Single-family homes, townhomes, duplexes, triplexes, four-unit buildings, and HOA-only communities are not subject to the milestone requirement, even if they exceed three stories.

The initial milestone inspection is generally required by December 31 of the year the building turns 30, based on the date the original certificate of occupancy was issued. Subsequent inspections are required every 10 years. The deadlines were phased in to handle the large volume of older buildings:

  • Buildings that reached 30 years of age before July 1, 2022 were required to complete the initial inspection by December 31, 2024 (now passed).
  • Buildings that reached 30 years of age between July 1, 2022 and December 31, 2024 must complete it by December 31, 2025.
  • Buildings reaching 30 years of age on or after January 1, 2025 must complete it by December 31 of the year they turn 30.
  • All buildings are subject to a follow-up milestone inspection every 10 years.

The coastal carve-out

Updated by HB 1021 (2024): under SB-4D as originally enacted, buildings within three miles of the coastline were required to undergo their initial milestone inspection at 25 years, not 30. HB 1021 changed this. The 25-year requirement is no longer automatically mandatory statewide. Instead, the local enforcement agency may determine - based on environmental conditions such as proximity to salt water - that the earlier 25-year timeline is required. Many South Florida coastal jurisdictions have elected to keep the 25-year threshold, so the practical answer in Miami-Dade, Broward, and Palm Beach often remains "yes, 25 years." Always confirm with the local building department.

The inspection itself runs in two phases. Phase 1 is a visual examination by a Florida-licensed professional engineer (under Chapter 471) or licensed architect (under Chapter 481) of the building's structural elements - foundation, primary structural frames and load-bearing walls, floor systems, roof structure, exterior walls, balconies and walkways, and any integral parking structure. If no substantial structural deterioration is identified, the inspector seals a Phase 1 report and the building has no further obligation until the next 10-year cycle.
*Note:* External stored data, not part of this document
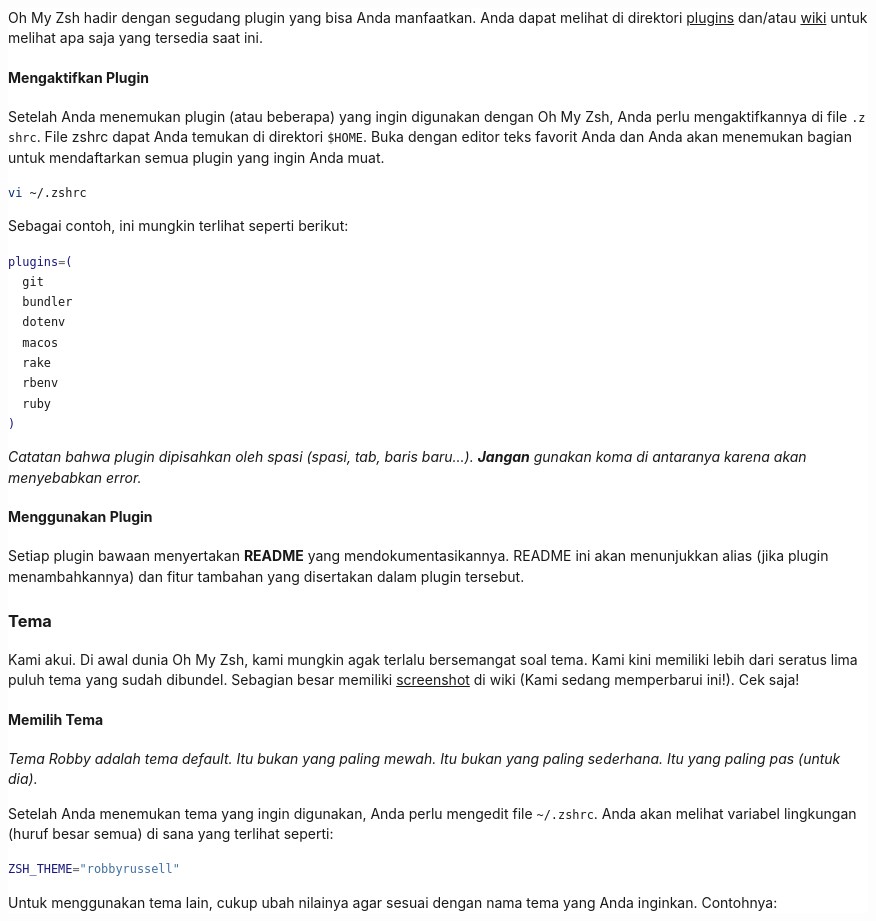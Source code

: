Oh My Zsh hadir dengan segudang plugin yang bisa Anda manfaatkan. Anda dapat melihat di direktori [plugins](https://github.com/ohmyzsh/ohmyzsh/tree/master/plugins) dan/atau [wiki](https://github.com/ohmyzsh/ohmyzsh/wiki/Plugins) untuk melihat apa saja yang tersedia saat ini.

#### Mengaktifkan Plugin

Setelah Anda menemukan plugin (atau beberapa) yang ingin digunakan dengan Oh My Zsh, Anda perlu mengaktifkannya di file `.zshrc`. File zshrc dapat Anda temukan di direktori `$HOME`. Buka dengan editor teks favorit Anda dan Anda akan menemukan bagian untuk mendaftarkan semua plugin yang ingin Anda muat.

```sh
vi ~/.zshrc
```

Sebagai contoh, ini mungkin terlihat seperti berikut:

```sh
plugins=(
  git
  bundler
  dotenv
  macos
  rake
  rbenv
  ruby
)
```

_Catatan bahwa plugin dipisahkan oleh spasi (spasi, tab, baris baru...). **Jangan** gunakan koma di antaranya karena akan menyebabkan error._

#### Menggunakan Plugin

Setiap plugin bawaan menyertakan **README** yang mendokumentasikannya. README ini akan menunjukkan alias (jika plugin menambahkannya) dan fitur tambahan yang disertakan dalam plugin tersebut.

### Tema

Kami akui. Di awal dunia Oh My Zsh, kami mungkin agak terlalu bersemangat soal tema. Kami kini memiliki lebih dari seratus lima puluh tema yang sudah dibundel. Sebagian besar memiliki [screenshot](https://github.com/ohmyzsh/ohmyzsh/wiki/Themes) di wiki (Kami sedang memperbarui ini!). Cek saja!

#### Memilih Tema

_Tema Robby adalah tema default. Itu bukan yang paling mewah. Itu bukan yang paling sederhana. Itu yang paling pas (untuk dia)._

Setelah Anda menemukan tema yang ingin digunakan, Anda perlu mengedit file `~/.zshrc`. Anda akan melihat variabel lingkungan (huruf besar semua) di sana yang terlihat seperti:

```sh
ZSH_THEME="robbyrussell"
```

Untuk menggunakan tema lain, cukup ubah nilainya agar sesuai dengan nama tema yang Anda inginkan. Contohnya:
Phase 2 is triggered only when Phase 1 reveals substantial structural deterioration, and involves more invasive testing - concrete coring, exposed reinforcement, ground-penetrating radar, ultrasonic and half-cell testing, infrared thermography, lab analysis, and engineering load calculations - and concludes with a sealed report and a recommended repair program.

The completed report is delivered to the local building official and to the association; the association then has 14 days to distribute a summary to unit owners. Local enforcement agencies are responsible for identifying qualifying buildings and sending written notice to the association by certified mail - but the absence of a notice does not relieve the association of its compliance obligation.

Also updated by HB 913 (effective July 1, 2025):

  • Building owners must commence repairs identified in a Phase 2 report within 365 days of receiving the report, unless the local governing body requires a shorter timeline.
  • Design professionals who bid on performing a milestone inspection must disclose in writing whether they also intend to bid on the repair work - a conflict-of-interest provision intended to keep inspections objective.
  • Local enforcement agencies must report milestone inspection data to the Florida Department of Business and Professional Regulation (DBPR), enabling statewide compliance tracking for the first time.

The Structural Integrity Reserve Study (SIRS)

Separate from the milestone inspection, every condominium association with a building of three or more habitable stories must have a Structural Integrity Reserve Study performed by a licensed engineer or architect. The SIRS identifies the structural items the association is required to fund reserves for. Per the current statute, the SIRS must address - at a minimum - the roof, load-bearing walls and primary structural members, floor, foundation, fireproofing and fire protection systems, plumbing, electrical systems, waterproofing and exterior painting, and windows and exterior doors, along with any other item with a deferred-maintenance or replacement cost exceeding $10,000 the failure of which could negatively affect any of those items. The SIRS must then be updated at least every 10 years.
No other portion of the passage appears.